Fluid injection with supercritical reservoir conditions: Overview on morphology and mixing

The present work provides an overview on the possible phase transitions associated with supercritical fluid injection and a detailed evaluation of the mixing process between injectant fluid and quiescent ambience. The experiments cover superheated liquid disintegration, pseudo-boiling transition and single-phase jets under different nozzle pressure ratios. Pseudo-boiling effects emerge when rapid, subsequent changes in pressure/temperature interact with the non-linear behavior of thermodynamic response functions across the Widom line. The associated density fluctuations cause a significant increase in the scattering cross section and may lead to thermo-convective instabilities.
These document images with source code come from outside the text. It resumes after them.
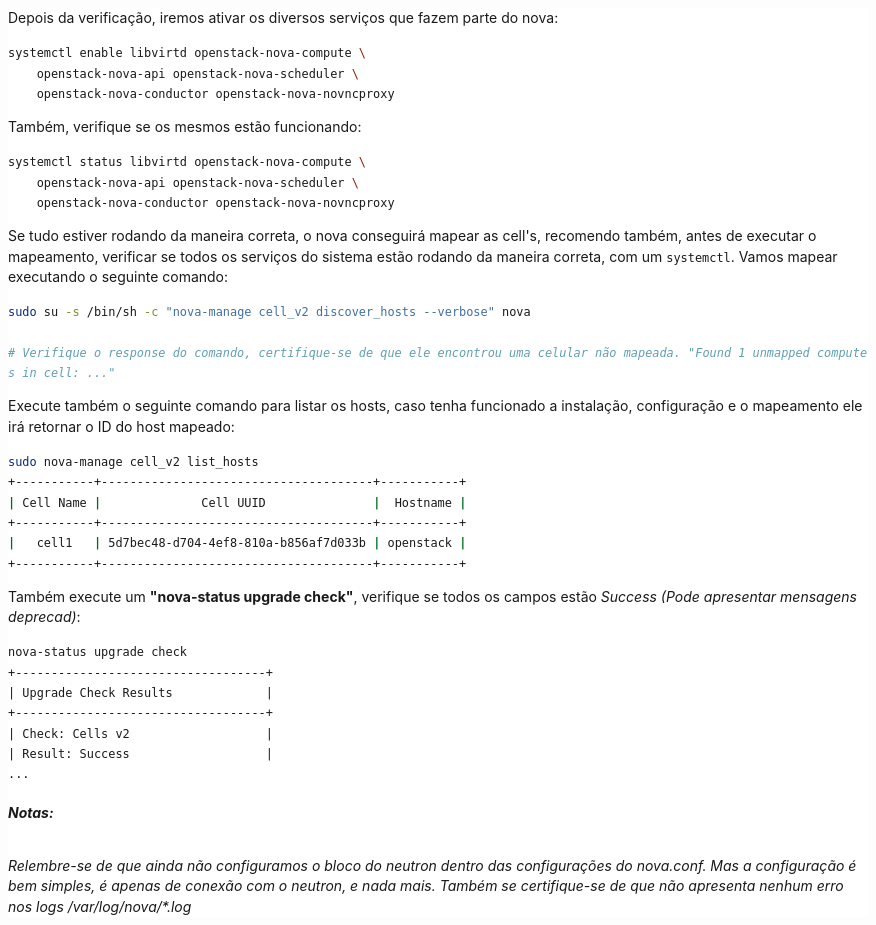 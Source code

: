 Depois da verificação, iremos ativar os diversos serviços que fazem parte do nova:

```bash
systemctl enable libvirtd openstack-nova-compute \
	openstack-nova-api openstack-nova-scheduler \
	openstack-nova-conductor openstack-nova-novncproxy
```

Também, verifique se os mesmos estão funcionando:

```bash
systemctl status libvirtd openstack-nova-compute \
	openstack-nova-api openstack-nova-scheduler \
	openstack-nova-conductor openstack-nova-novncproxy
```

Se tudo estiver rodando da maneira correta, o nova conseguirá mapear as cell's, recomendo também, antes de executar o mapeamento, verificar se todos os serviços do sistema estão rodando da maneira correta, com um `systemctl`. Vamos mapear executando o seguinte comando:

```bash
sudo su -s /bin/sh -c "nova-manage cell_v2 discover_hosts --verbose" nova

# Verifique o response do comando, certifique-se de que ele encontrou uma celular não mapeada. "Found 1 unmapped computes in cell: ..."
```

Execute também o seguinte comando para listar os hosts, caso tenha funcionado a instalação, configuração e o mapeamento ele irá retornar o ID do host mapeado:

```bash
sudo nova-manage cell_v2 list_hosts
+-----------+--------------------------------------+-----------+
| Cell Name |              Cell UUID               |  Hostname |
+-----------+--------------------------------------+-----------+
|   cell1   | 5d7bec48-d704-4ef8-810a-b856af7d033b | openstack |
+-----------+--------------------------------------+-----------+
```

Também execute um **"nova-status upgrade check"**, verifique se todos os campos estão *Success* *(Pode apresentar mensagens deprecad)*:

```
nova-status upgrade check
+-----------------------------------+
| Upgrade Check Results             |
+-----------------------------------+
| Check: Cells v2                   |
| Result: Success                   |
...
```

###### ***Notas*:**

*Relembre-se de que ainda não configuramos o bloco do neutron dentro das configurações do nova.conf. Mas a configuração é bem simples, é apenas de conexão com o neutron, e nada mais. Também se certifique-se de que não apresenta nenhum erro nos logs /var/log/nova/\*.log*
Our analysis of the mixing process demonstrates the limited applicability of the adiabatic mixing model, which is often restricted to short residence times even in highly turbulent jets (Re = O(10(5))). Specifically, our findings show the importance of considering all coupled transport processes in the analysis of mixing problems at high pressures, in particular in presence of large mass concentration and temperature gradients. (C) 2020 Elsevier B.V. All rights reserved.

Automated summary

This study provides an overview of possible phase transitions associated with supercritical fluid injection and evaluates the mixing process between injectant fluid and ambient surroundings. Pseudo-boiling effects and density fluctuations leading to thermo-convective instabilities were observed, highlighting the importance of considering all coupled transport processes in high-pressure mixing problems, especially in the presence of large mass concentration and temperature gradients. Additionally, the limited applicability of the adiabatic mixing model, particularly in highly turbulent jets, was demonstrated.